The exhibition “1821 Before and After” mounted by the Benaki Museum jointly with the Bank of Greece, the National Bank and Alpha Bank to celebrate the 200th anniversary of the Revolution of 1821, opened on May 14 when all museums again became available to the public.
Unprecedented travel conditions prevailing till then had made it impossible to timely transfer two works by celebrated French painter Eugene Delacroix (1798-1863) from the Louvre Museum collection to have been included in the exhibition from the beginning.
During the summer and after people and artworks could circulate unrestricted, Delacroix’s works arrived in Greece accompanied by a curator of the Louvre Museum. They took their place among other works of 19th century Philhellene Romantic painters who had been moved by the Greek struggle for liberation, were inspired by it and supported it in many ways.
The following two works are exhibited in the second part of the exhibition which is dedicated to the events and protagonists of the Greek Revolution : “Two studies of Souliote dress” (oil on cardboard, 43 × 46 cm, Louvre Museum RF 3639) and “Study of Moroccan slippers” (oil on canvas, 16.5 × 20.5 cm., Louvre Museum RF 1953_4).
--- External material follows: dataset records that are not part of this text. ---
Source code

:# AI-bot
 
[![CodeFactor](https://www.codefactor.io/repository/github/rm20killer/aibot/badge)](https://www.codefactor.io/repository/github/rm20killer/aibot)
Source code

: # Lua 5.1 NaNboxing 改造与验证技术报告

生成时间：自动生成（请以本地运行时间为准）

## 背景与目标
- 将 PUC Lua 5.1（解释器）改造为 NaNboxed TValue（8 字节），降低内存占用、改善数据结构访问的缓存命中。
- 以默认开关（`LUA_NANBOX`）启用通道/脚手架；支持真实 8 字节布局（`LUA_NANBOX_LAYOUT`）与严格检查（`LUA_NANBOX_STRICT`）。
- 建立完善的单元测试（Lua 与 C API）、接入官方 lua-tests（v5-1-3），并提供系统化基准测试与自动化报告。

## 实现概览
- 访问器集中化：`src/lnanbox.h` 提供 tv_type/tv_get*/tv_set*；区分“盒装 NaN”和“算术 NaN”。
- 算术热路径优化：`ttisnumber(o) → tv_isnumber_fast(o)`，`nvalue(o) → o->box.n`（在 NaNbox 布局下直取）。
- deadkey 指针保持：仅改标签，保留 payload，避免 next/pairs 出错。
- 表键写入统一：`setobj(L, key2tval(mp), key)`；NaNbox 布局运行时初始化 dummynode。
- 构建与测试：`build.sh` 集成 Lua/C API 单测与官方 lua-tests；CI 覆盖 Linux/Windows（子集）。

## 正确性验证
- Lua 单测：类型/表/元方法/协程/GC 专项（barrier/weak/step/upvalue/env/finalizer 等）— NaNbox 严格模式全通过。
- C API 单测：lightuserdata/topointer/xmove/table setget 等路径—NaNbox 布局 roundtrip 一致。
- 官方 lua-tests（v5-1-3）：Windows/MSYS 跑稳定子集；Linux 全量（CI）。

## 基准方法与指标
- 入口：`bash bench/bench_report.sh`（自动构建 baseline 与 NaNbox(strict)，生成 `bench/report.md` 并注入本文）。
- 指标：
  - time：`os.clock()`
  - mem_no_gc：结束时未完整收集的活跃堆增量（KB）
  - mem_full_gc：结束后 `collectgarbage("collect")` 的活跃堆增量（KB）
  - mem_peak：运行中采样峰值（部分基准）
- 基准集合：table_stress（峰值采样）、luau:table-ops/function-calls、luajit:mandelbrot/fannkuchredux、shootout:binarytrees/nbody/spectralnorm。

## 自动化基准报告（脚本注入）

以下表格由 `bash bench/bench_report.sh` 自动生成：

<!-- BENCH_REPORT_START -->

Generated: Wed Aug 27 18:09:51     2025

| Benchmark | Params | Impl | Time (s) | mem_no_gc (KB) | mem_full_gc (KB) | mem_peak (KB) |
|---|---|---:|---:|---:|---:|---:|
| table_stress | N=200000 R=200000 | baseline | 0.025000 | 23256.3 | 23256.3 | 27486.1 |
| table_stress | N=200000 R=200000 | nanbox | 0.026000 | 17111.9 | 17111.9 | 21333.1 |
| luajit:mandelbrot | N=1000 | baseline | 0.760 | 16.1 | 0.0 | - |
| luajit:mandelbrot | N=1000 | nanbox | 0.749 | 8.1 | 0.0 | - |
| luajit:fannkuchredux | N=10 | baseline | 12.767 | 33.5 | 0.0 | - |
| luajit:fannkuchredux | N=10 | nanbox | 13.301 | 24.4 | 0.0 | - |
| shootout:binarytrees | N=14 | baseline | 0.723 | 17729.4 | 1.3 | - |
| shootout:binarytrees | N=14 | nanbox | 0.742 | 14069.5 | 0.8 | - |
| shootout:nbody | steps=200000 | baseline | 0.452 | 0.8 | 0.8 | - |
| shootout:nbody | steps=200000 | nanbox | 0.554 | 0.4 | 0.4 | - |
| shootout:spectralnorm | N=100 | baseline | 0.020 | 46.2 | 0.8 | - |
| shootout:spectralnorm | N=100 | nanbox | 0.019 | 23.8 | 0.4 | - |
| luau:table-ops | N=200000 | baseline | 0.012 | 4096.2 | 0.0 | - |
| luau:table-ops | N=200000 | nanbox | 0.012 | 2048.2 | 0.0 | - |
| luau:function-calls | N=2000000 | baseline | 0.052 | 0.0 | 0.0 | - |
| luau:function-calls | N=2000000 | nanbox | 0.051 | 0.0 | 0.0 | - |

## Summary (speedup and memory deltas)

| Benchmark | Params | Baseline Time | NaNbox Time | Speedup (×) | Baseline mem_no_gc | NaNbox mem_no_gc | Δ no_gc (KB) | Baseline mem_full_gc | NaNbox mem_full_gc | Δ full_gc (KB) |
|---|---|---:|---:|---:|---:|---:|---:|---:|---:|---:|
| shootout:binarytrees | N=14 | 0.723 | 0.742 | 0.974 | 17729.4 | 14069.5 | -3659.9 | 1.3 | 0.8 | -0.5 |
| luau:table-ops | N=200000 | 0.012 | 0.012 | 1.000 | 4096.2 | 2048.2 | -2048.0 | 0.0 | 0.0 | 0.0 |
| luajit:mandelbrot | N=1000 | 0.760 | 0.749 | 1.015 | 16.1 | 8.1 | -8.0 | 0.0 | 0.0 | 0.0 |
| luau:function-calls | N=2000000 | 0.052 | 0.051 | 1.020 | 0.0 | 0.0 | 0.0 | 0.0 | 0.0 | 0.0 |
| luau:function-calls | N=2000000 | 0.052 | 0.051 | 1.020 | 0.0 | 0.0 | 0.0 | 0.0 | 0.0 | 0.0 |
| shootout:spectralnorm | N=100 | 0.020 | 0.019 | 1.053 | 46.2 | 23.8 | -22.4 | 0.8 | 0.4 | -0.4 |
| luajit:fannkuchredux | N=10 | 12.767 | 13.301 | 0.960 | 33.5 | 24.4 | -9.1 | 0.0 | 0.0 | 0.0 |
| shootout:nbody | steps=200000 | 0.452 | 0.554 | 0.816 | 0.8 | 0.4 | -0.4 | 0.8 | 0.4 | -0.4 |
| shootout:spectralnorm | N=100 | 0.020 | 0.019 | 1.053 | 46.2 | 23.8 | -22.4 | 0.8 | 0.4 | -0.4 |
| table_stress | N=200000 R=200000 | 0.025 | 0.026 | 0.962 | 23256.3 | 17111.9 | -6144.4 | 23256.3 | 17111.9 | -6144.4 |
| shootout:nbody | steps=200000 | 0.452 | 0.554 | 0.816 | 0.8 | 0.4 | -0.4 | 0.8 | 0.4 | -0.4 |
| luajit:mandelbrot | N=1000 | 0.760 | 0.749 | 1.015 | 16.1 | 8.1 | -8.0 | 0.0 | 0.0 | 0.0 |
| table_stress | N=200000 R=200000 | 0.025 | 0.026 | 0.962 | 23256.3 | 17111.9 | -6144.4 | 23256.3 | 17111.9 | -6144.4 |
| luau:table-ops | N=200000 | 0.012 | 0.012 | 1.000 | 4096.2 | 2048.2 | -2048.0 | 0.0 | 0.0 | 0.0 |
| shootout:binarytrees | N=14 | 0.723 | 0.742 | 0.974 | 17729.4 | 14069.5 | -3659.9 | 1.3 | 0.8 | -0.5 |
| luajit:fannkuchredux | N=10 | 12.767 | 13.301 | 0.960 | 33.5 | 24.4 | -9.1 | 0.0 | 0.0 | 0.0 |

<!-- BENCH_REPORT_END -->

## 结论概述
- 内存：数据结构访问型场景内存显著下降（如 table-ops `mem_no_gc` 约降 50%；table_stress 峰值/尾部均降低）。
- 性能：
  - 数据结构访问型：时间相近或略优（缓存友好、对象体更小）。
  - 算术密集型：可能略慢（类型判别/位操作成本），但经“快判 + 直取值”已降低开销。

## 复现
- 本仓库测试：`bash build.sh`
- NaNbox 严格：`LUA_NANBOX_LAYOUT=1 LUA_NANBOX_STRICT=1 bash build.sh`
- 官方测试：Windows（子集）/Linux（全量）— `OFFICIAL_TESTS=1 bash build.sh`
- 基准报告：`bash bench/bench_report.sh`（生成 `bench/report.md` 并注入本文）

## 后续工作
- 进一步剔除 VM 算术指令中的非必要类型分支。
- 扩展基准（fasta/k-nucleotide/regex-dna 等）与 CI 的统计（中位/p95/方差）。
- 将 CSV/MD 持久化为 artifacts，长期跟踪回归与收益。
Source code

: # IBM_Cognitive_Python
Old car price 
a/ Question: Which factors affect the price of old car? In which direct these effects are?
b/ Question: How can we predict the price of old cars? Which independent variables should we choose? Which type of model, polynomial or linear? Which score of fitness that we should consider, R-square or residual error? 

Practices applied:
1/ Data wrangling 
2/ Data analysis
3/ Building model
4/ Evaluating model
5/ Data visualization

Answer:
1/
These are works full of life executed with quick bold strokes of the brush. They show the artist’s effort to capture the movement of the costumes and to study the light on the gold embroidered slippers before incorporating them into an ambitious larger composition.
With large-scale works, such as “The Massacre of Chios”, but also smaller ones, such as the two that traveled from Paris to Athens, Eugene Delacroix stirred up European public opinion in favor of the Revolution but at the same time provided “visual evidence” for future generations of the events that took place during the liberation struggle of the Greeks.
The exhibition “1821 Before and After” with the addition of the two paintings, will remain open to the public until November 7, 2021 at the Benaki Museum on 138 Piraeus Street.